The homeless populations that are relying upon Bloomington hotels for shelter during the coronavirus pandemic are expected to remain there through at least the end of the year, the Bloomington City Council has learned.
The long-term plans to address the challenges faced by homeless residents of the Twin Cities were among several topics discussed during the council’s Sept. 14 meeting. The discussion was prompted in part by resident concerns about the increase in pedestrian traffic and police calls as a result of some city hotels serving as shelters, providing social distancing during the pandemic that is often lacking in traditional shelter facilities .
Police Chief Jeff Potts detailed the service call volumes for hotels that are or were being used to shelter homeless populations. The Comfort Inn, which has generated the most service calls from March 1 through Sept. 9, had 493 calls. During the same period in 2019, the hotel generated 107 calls.
The second highest call volume came from Super 8, which had 371 calls from March through Sept. 9, nearly double its total in 2019.
The largest increase by percentage was at Holiday Inn Express at 94th Street and Interstate 35W. Its call total during the six-month span was 174, up from 26 during 2019. The Holiday Inn Airport generated 147 calls, about double the call volume during the previous year.
The Holiday Inns are under contract with Hennepin County, which is using the hotels primarily to house seniors who may have medical needs and are having difficulty finding affordable housing due to income limitations, according to Heather Worthington, the city’s interim community development director.

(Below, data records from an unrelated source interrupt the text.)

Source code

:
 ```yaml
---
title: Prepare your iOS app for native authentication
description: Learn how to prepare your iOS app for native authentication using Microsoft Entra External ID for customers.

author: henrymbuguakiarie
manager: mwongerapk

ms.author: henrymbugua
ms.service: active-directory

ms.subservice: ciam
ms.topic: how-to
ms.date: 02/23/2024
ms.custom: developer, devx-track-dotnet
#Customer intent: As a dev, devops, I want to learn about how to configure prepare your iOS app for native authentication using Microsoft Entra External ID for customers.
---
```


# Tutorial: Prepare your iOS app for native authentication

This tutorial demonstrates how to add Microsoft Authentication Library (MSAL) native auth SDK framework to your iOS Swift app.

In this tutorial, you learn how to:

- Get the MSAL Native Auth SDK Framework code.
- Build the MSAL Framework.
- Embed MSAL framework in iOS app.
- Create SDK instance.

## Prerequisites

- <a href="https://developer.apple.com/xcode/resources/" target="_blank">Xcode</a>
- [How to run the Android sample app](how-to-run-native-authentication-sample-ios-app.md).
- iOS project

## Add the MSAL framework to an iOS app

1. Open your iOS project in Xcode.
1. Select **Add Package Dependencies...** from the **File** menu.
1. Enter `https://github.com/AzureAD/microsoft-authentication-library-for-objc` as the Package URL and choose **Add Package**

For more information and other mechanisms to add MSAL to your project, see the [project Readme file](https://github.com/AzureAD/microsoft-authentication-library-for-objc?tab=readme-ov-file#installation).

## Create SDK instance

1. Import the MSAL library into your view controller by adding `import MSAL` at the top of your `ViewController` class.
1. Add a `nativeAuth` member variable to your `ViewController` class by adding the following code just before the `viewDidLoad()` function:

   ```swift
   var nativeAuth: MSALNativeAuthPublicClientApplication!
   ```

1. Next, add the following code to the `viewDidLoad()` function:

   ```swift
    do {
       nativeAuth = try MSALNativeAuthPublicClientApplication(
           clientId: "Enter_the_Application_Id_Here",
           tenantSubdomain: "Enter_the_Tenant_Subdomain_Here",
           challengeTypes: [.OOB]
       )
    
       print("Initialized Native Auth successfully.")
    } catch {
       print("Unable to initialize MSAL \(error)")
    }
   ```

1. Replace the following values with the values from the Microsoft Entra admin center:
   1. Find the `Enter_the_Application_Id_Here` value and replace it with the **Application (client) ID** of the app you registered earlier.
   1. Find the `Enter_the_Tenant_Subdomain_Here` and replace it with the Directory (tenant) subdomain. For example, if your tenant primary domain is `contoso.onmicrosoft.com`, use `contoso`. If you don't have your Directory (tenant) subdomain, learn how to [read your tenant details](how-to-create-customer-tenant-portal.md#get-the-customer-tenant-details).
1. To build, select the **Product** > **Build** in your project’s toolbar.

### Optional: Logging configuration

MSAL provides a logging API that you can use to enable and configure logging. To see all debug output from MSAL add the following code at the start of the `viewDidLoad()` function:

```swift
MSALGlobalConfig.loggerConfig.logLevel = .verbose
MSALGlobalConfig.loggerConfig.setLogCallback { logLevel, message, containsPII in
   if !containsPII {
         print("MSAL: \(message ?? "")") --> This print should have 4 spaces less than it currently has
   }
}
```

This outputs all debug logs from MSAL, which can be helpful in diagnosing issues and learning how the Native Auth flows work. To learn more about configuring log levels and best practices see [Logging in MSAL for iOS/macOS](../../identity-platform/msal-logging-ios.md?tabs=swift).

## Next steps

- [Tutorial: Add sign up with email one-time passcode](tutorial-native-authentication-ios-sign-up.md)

The service calls generated by the Holiday Inns have leveled off since the hotels were put to use as homeless shelters, according to Potts, but that has not been the case at other hotels. Potts was uncertain if organizations are continuing to use hotels such as Super 8 for homeless shelters, and noted that the police department is working with St. Stephen’s Human Services, the nonprofit organization overseeing the homeless residents at Comfort Inn, and the hotel’s management to address issues at the building.
Potts said that the police department has increased its presence around hotels where service calls have increased, has issued crime alerts to residents and businesses where necessary, has set up portable camera systems to deter crime in areas and initiates community engagement activities to deter crime, which is challenging due to the in-person restrictions during the pandemic.
The hotels provide the rooms through long-term contracts, according to City Manager Jamie Verbrugge. The contracts are similar to agreements hotels make with airlines that require ongoing accommodations for their staff. The city does not collect lodging taxes on those rooms, and does not control the ability of hotels to enter into such contracts, he noted.
Hotels have different land use approvals, however, and hotels intended for extended stays tend to have an approval for such use by the city. Not all hotels contracting long-term room leases have that land approval, according to Verbrugge, but the contracts are occurring during extraordinary circumstances during which the governor has asked cities to provide regulatory flexibility.
Hotels being granted the flexibility are not managing that flexibility as well as they should be, Verbrugge said, but the police department’s work with the hotels has improved the situation, he explained.
The city has no involvement in the contracts, but the county informed the city that it was negotiating with Bloomington hotels to provide shelter alternatives. The city was not informed of other agreements that have been made, according to Verbrugge.
Homeless residents seeking shelter in Bloomington hotels are not always affiliated with the county or a nonprofit organization, Worthington noted. Living options are limited for low-income renters, and the least expensive apartment in Bloomington rents for approximately $850, she said. Reduced rates at hotels because of the downturn in travel since the onset of the pandemic have resulted in rates as low as $20 per night, she said.
The police department’s crime prevention division has worked with hotels offering low room rates to improve the accountability of both the hotels and those renting rooms. Improvements to the registration process and prohibiting cash payments for room rentals were two examples Potts cited.
The police department has maintained its ability to serve and respond to calls around the city despite the increase in calls related to hotels, but the call volume has been taxing on the department, Potts noted.
Indications from both the county and St. Stephen’s Human Services are that they are planning to continue to use Bloomington hotels through the end of the year as they look for long-term solutions. Councilmember Jenna Carter said that Bloomington is dealing with an acute problem, but the underlying issues are longstanding and need to be addressed by the county and state. The city’s concern should not be simply pushing the problem elsewhere, she explained.
Councilmember Jack Baloga suggested that homelessness would be worse at the end of the year with the onset of winter. Worthington said that as the county and St. Stephen’s look toward solutions for the homeless population, they may need an interim plan to get through the winter.
Video of the council’s discussion is available online at tr.im/91420.